The Changing Landscape - The Impact to Patients’ Privacy

Both President Bush and President Obama agree that every American should have an electronic health record by 2014. Congress agrees too and has poured $27 billion into digitizing the healthcare system.  Using data instead of paper records, technology tools can analyze mountains of health information to understand what treatments work best for each of us, improve quality, facilitate research, and lower costs. Strong support for electronic health records systems and health data exchanges is bipartisan.

But the systems being funded have major, potentially fatal design flaws which are NOT being addressed by either party:

• Patients have no control over who sees or sells sensitive personal health information.
• Comprehensive, effective data security measures are not in use; 80% of health data is not even encrypted.
• Health data is held in hundreds or thousands of places we have never heard of because of hidden data flows.
• Hundreds of thousands of employees of corporations, third parties inside and outside the healthcare system, researchers, and government agencies can easily obtain and use our personal health information, from prescription records to DNA to diagnoses.
• There is no "chain of custody" for our electronic health data.

The consequences of the lack of meaningful and comprehensive privacy and security protections for sensitive health data are alarming. Over 20 million patients have been victims of health data breaches – these numbers will only increase. Millions of patients each year are victims of medical ID theft, which is much harder to discover and much more costly than ID theft. Such easy access to health data by thousands of third parties is causing an explosion of healthcare fraud (see FBI press release on $100M Armenian-American Fraud ring: http://www.fbi.gov/newyork/press-releases/2010/nyfo101310.htm). Equally alarming, this lack of privacy can cause bad health outcomes, millions of people every year avoid treatment because they know their health data is not private:

• HHS estimated that 586,000 Americans did not seek earlier cancer treatment due to privacy concerns. 65 Fed. Reg. at 82,779
• HHS estimated that 2,000,000 Americans did not seek treatment for mental illness due to privacy concerns. 65 Fed. Reg. at 82,777
• Millions of young Americans suffering from sexually transmitted diseases do not seek treatment due to privacy concerns. 65 Fed. Reg. at 82,778
• The Rand Corporation found that 150,000 soldiers suffering from PTSD do not seek treatment because of privacy concerns. "Invisible Wounds of War", The RAND Corp., p.436 (2008). Lack of privacy contributes to the highest rate of suicide among active duty soldiers in 30 years.

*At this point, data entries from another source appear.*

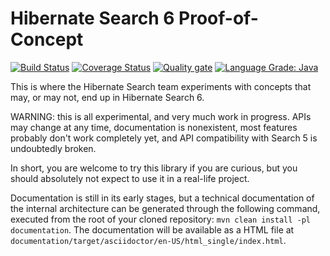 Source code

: # Hibernate Search 6 Proof-of-Concept

[![Build Status](https://travis-ci.org/hibernate/hibernate-search-6-poc.svg?branch=master)](https://travis-ci.org/hibernate/hibernate-search-6-poc)
[![Coverage Status](https://coveralls.io/repos/github/hibernate/hibernate-search-6-poc/badge.svg?branch=master)](https://coveralls.io/github/hibernate/hibernate-search-6-poc?branch=master)
[![Quality gate](https://sonarcloud.io/api/project_badges/measure?project=org.hibernate.search.v6poc%3Ahibernate-search-parent&metric=alert_status)](https://sonarcloud.io/dashboard?id=org.hibernate.search.v6poc%3Ahibernate-search-parent)
[![Language Grade: Java](https://img.shields.io/lgtm/grade/java/g/hibernate/hibernate-search-6-poc.svg?logo=lgtm&logoWidth=18)](https://lgtm.com/projects/g/hibernate/hibernate-search-6-poc/context:java)

This is where the Hibernate Search team experiments with concepts that may,
or may not, end up in Hibernate Search 6.

WARNING: this is all experimental, and very much work in progress.
APIs may change at any time, documentation is nonexistent,
most features probably don't work completely yet,
and API compatibility with Search 5 is undoubtedly broken.

In short, you are welcome to try this library if you are curious,
but you should absolutely not expect to use it in a real-life project.

Documentation is still in its early stages,
but a technical documentation of the internal architecture can be generated through the following command,
executed from the root of your cloned repository: `mvn clean install -pl documentation`.
The documentation will be available as a HTML file at `documentation/target/asciidoctor/en-US/html_single/index.html`.
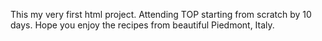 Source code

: This my very first html project. Attending TOP starting from scratch by 10 days. Hope you enjoy the recipes from beautiful Piedmont, Italy.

Public distrust in electronic health systems and the government will only deepen unless these major design flaws are addressed.

The President's Consumer Privacy Bill of Rights shows he knows that trust in the Internet and electronic systems must be assured. The same principles that will ensure online trust must also be built into the healthcare system --- starting with Principle #1:

"Consumers have a right to exercise control over what personal data companies collect from them and how they use it."